::: Listed entries :::
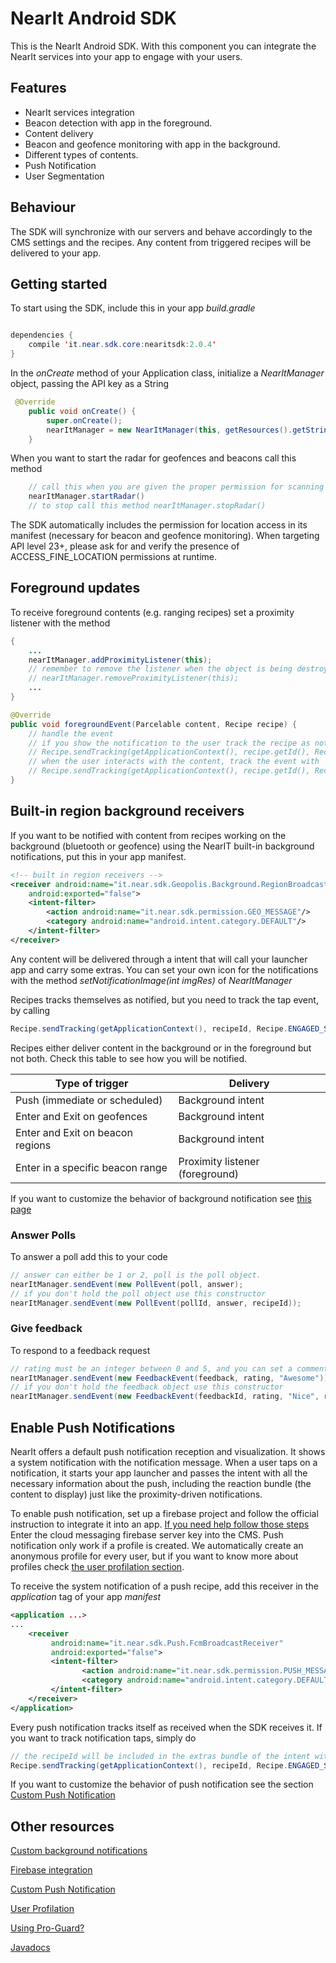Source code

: # NearIt Android SDK #

This is the NearIt Android SDK. With this component you can integrate the NearIt services into your app to engage with your users.

## Features ##

* NearIt services integration
* Beacon detection with app in the foreground.
* Content delivery
* Beacon and geofence monitoring with app in the background.
* Different types of contents.
* Push Notification
* User Segmentation


## Behaviour ##

The SDK will synchronize with our servers and behave accordingly to the CMS settings and the recipes. Any content from triggered recipes will be delivered to your app.

## Getting started ##

To start using the SDK, include this in your app *build.gradle*

```java

dependencies {
    compile 'it.near.sdk.core:nearitsdk:2.0.4'
}
```

In the *onCreate* method of your Application class, initialize a *NearItManager* object, passing the API key as a String


```java
 @Override
    public void onCreate() {
        super.onCreate();
        nearItManager = new NearItManager(this, getResources().getString(R.string.nearit_api_key));
    }

```

When you want to start the radar for geofences and beacons call this method

```java
    // call this when you are given the proper permission for scanning (ACCESS_FINE_LOCATION)
    nearItManager.startRadar()
    // to stop call this method nearItManager.stopRadar()
```

The SDK automatically includes the permission for location access in its manifest (necessary for beacon and geofence monitoring). When targeting API level 23+, please ask for and verify the presence of ACCESS_FINE_LOCATION permissions at runtime.

## Foreground updates ##

To receive foreground contents (e.g. ranging recipes) set a proximity listener with the method
```java
{
    ...
    nearItManager.addProximityListener(this);
    // remember to remove the listener when the object is being destroyed with 
    // nearItManager.removeProximityListener(this);
    ...
}

@Override
public void foregroundEvent(Parcelable content, Recipe recipe) {
    // handle the event
    // if you show the notification to the user track the recipe as notified with
    // Recipe.sendTracking(getApplicationContext(), recipe.getId(), Recipe.NOTIFIED_STATUS);
    // when the user interacts with the content, track the event with
    // Recipe.sendTracking(getApplicationContext(), recipe.getId(), Recipe.ENGAGED_STATUS);
}   
```

## Built-in region background receivers ##

If you want to be notified with content from recipes working on the background (bluetooth or geofence) using the NearIT built-in background notifications, put this in your app manifest. 
```xml
<!-- built in region receivers -->
<receiver android:name="it.near.sdk.Geopolis.Background.RegionBroadcastReceiver"
    android:exported="false">
    <intent-filter>
        <action android:name="it.near.sdk.permission.GEO_MESSAGE"/>
        <category android:name="android.intent.category.DEFAULT"/>
    </intent-filter>
</receiver>
```
Any content will be delivered through a intent that will call your launcher app and carry some extras.
You can set your own icon for the notifications with the method *setNotificationImage(int imgRes)* of *NearItManager*

Recipes tracks themselves as notified, but you need to track the tap event, by calling
```java
Recipe.sendTracking(getApplicationContext(), recipeId, Recipe.ENGAGED_STATUS);
```

Recipes either deliver content in the background or in the foreground but not both. Check this table to see how you will be notified.

| Type of trigger                  | Delivery           |
|----------------------------------|--------------------|
| Push (immediate or scheduled)    | Background intent  |
| Enter and Exit on geofences      | Background intent  |
| Enter and Exit on beacon regions | Background intent  |
| Enter in a specific beacon range | Proximity listener (foreground) |

If you want to customize the behavior of background notification see [this page](docs/custom-background-notifications.md)

### Answer Polls ###

To answer a poll add this to your code
```java
// answer can either be 1 or 2, poll is the poll object.
nearItManager.sendEvent(new PollEvent(poll, answer);
// if you don't hold the poll object use this constructor
nearItManager.sendEvent(new PollEvent(pollId, answer, recipeId));
```

### Give feedback ###

To respond to a feedback request
```java
// rating must be an integer between 0 and 5, and you can set a comment string.
nearItManager.sendEvent(new FeedbackEvent(feedback, rating, "Awesome"));
// if you don't hold the feedback object use this constructor
nearItManager.sendEvent(new FeedbackEvent(feedbackId, rating, "Nice", recipeId));
```

## Enable Push Notifications ##

NearIt offers a default push notification reception and visualization. It shows a system notification with the notification message.
When a user taps on a notification, it starts your app launcher and passes the intent with all the necessary information about the push, including the reaction bundle (the content to display) just like the proximity-driven notifications.

To enable push notification, set up a firebase project and follow the official instruction to integrate it into an app. [If you need help follow those steps](docs/firebase.md)
Enter the cloud messaging firebase server key into the CMS. Push notification only work if a profile is created. We automatically create an anonymous profile for every user, but if you want to know more about profiles check [the user profilation section](docs/user-profilation.md).

To receive the system notification of a push recipe, add this receiver in the *application* tag of your app *manifest*
```xml
<application ...>
...
    <receiver
         android:name="it.near.sdk.Push.FcmBroadcastReceiver"
         android:exported="false">
         <intent-filter>
                <action android:name="it.near.sdk.permission.PUSH_MESSAGE" />
                <category android:name="android.intent.category.DEFAULT" />
         </intent-filter>
    </receiver>
</application>
```

Every push notification tracks itself as received when the SDK receives it.
If you want to track notification taps, simply do
```java
// the recipeId will be included in the extras bundle of the intent with the key IntentConstants.RECIPE_ID
Recipe.sendTracking(getApplicationContext(), recipeId, Recipe.ENGAGED_STATUS);
```
If you want to customize the behavior of push notification see the section [Custom Push Notification](docs/custom-push-notification.md)

## Other resources ##
[Custom background notifications](docs/custom-background-notifications.md)

[Firebase integration](docs/firebase.md)

[Custom Push Notification](docs/custom-push-notification.md)

[User Profilation](docs/user-profilation.md)

[Using Pro-Guard?](docs/proguard.md)

[Javadocs](https://www.nearit.com/android-sdk-api/)
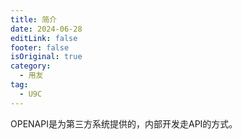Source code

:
```yaml
---
title: 简介
date: 2024-06-28
editLink: false
footer: false
isOriginal: true
category:
  - 用友
tag:
  - U9C
---
```


OPENAPI是为第三方系统提供的，内部开发走API的方式。

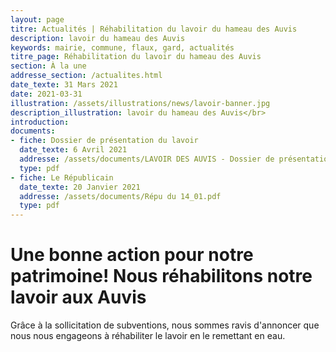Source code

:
 ```yaml
---
layout: page
titre: Actualités | Réhabilitation du lavoir du hameau des Auvis
description: lavoir du hameau des Auvis
keywords: mairie, commune, flaux, gard, actualités
titre_page: Réhabilitation du lavoir du hameau des Auvis
section: À la une
addresse_section: /actualites.html
date_texte: 31 Mars 2021
date: 2021-03-31
illustration: /assets/illustrations/news/lavoir-banner.jpg
description_illustration: lavoir du hameau des Auvis</br>
introduction: 
documents:
- fiche: Dossier de présentation du lavoir
  date_texte: 6 Avril 2021
  addresse: /assets/documents/LAVOIR DES AUVIS - Dossier de présentation 1.2-DC.pdf
  type: pdf
- fiche: Le Républicain 
  date_texte: 20 Janvier 2021
  addresse: /assets/documents/Répu du 14_01.pdf
  type: pdf
---
```


# Une bonne action pour notre patrimoine! Nous réhabilitons notre lavoir aux Auvis<br>

Grâce à la sollicitation de subventions, nous sommes ravis d'annoncer que nous nous engageons à réhabiliter le lavoir en le remettant en eau.







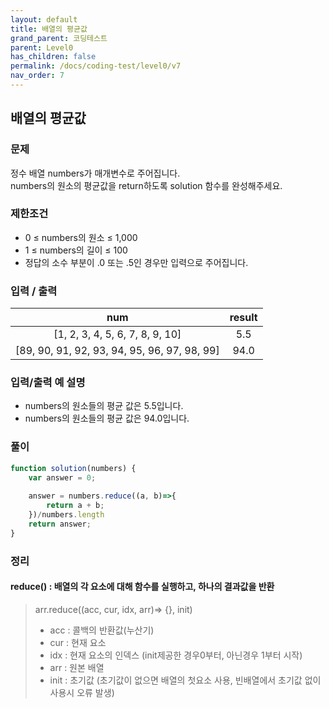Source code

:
 ```yaml
---
layout: default
title: 배열의 평균값
grand_parent: 코딩테스트
parent: Level0
has_children: false
permalink: /docs/coding-test/level0/v7
nav_order: 7
---
```



## **배열의 평균값** 

### **문제** 

정수 배열 numbers가 매개변수로 주어집니다.  
numbers의 원소의 평균값을 return하도록 solution 함수를 완성해주세요.

### **제한조건**

- 0 ≤ numbers의 원소 ≤ 1,000  
- 1 ≤ numbers의 길이 ≤ 100  
- 정답의 소수 부분이 .0 또는 .5인 경우만 입력으로 주어집니다.

### **입력 / 출력**

|num                   |result            |  
|:--------------------:|:----------------:|
|[1, 2, 3, 4, 5, 6, 7, 8, 9, 10]                |5.5            |
|[89, 90, 91, 92, 93, 94, 95, 96, 97, 98, 99]   |94.0           |


### **입력/출력 예 설명**
- numbers의 원소들의 평균 값은 5.5입니다.
- numbers의 원소들의 평균 값은 94.0입니다.


### **풀이**

```js
function solution(numbers) {
    var answer = 0;
    
    answer = numbers.reduce((a, b)=>{
        return a + b;
    })/numbers.length
    return answer;
}
```



### **정리**

#### **reduce() : 배열의 각 요소에 대해 함수를 실행하고, 하나의 결과값을 반환** 
> arr.reduce((acc, cur, idx, arr)=> {}, init)
> - acc : 콜백의 반환값(누산기)
> - cur : 현재 요소
> - idx : 현재 요소의 인덱스 (init제공한 경우0부터, 아닌경우 1부터 시작)
> - arr : 원본 배열
> - init : 초기값 (초기값이 없으면 배열의 첫요소 사용, 빈배열에서 초기값 없이 사용시 오류 발생)
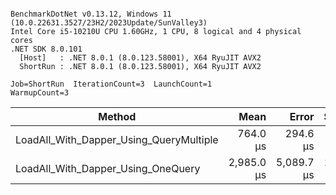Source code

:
 ```

BenchmarkDotNet v0.13.12, Windows 11 (10.0.22631.3527/23H2/2023Update/SunValley3)
Intel Core i5-10210U CPU 1.60GHz, 1 CPU, 8 logical and 4 physical cores
.NET SDK 8.0.101
  [Host]   : .NET 8.0.1 (8.0.123.58001), X64 RyuJIT AVX2
  ShortRun : .NET 8.0.1 (8.0.123.58001), X64 RyuJIT AVX2

Job=ShortRun  IterationCount=3  LaunchCount=1  
WarmupCount=3  

```
| Method                                  | Mean       | Error      | StdDev    | Max        | Rank | Gen0     | Gen1    | Allocated  |
|---------------------------------------- |-----------:|-----------:|----------:|-----------:|-----:|---------:|--------:|-----------:|
| LoadAll_With_Dapper_Using_QueryMultiple |   764.0 μs |   294.6 μs |  16.15 μs |   781.0 μs |    1 |  71.2891 |       - |  219.07 KB |
| LoadAll_With_Dapper_Using_OneQuery      | 2,985.0 μs | 5,089.7 μs | 278.98 μs | 3,258.3 μs |    2 | 312.5000 | 97.6563 | 1059.21 KB |
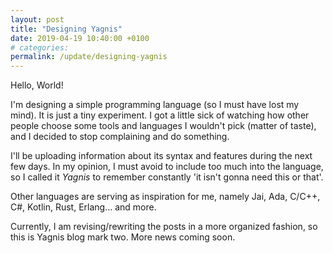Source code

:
 ```yaml
---
layout: post
title: "Designing Yagnis"
date: 2019-04-19 10:40:00 +0100
# categories:
permalink: /update/designing-yagnis
---
```

Hello, World!

I'm designing a simple programming language (so I must have lost my mind).
It is just a tiny experiment.
I got a little sick of watching how other people choose some tools and languages
I wouldn't pick (matter of taste), and I decided to stop complaining
and do something.

I'll be uploading information about its syntax
and features during the next few days. In my opinion,
I must avoid to include too much into the language, so I called it _Yagnis_
to remember constantly 'it isn't gonna need this or that'.

Other languages are serving as inspiration for me,
namely Jai, Ada, C/C++, C#, Kotlin, Rust, Erlang... and more.

Currently, I am revising/rewriting the posts in a more organized fashion,
so this is Yagnis blog mark two. More news coming soon.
:::
Copy each line from the entries above that has the word "présentation" in it.

Response area =
- fiche: Dossier de présentation du lavoir
  addresse: /assets/documents/LAVOIR DES AUVIS - Dossier de présentation 1.2-DC.pdf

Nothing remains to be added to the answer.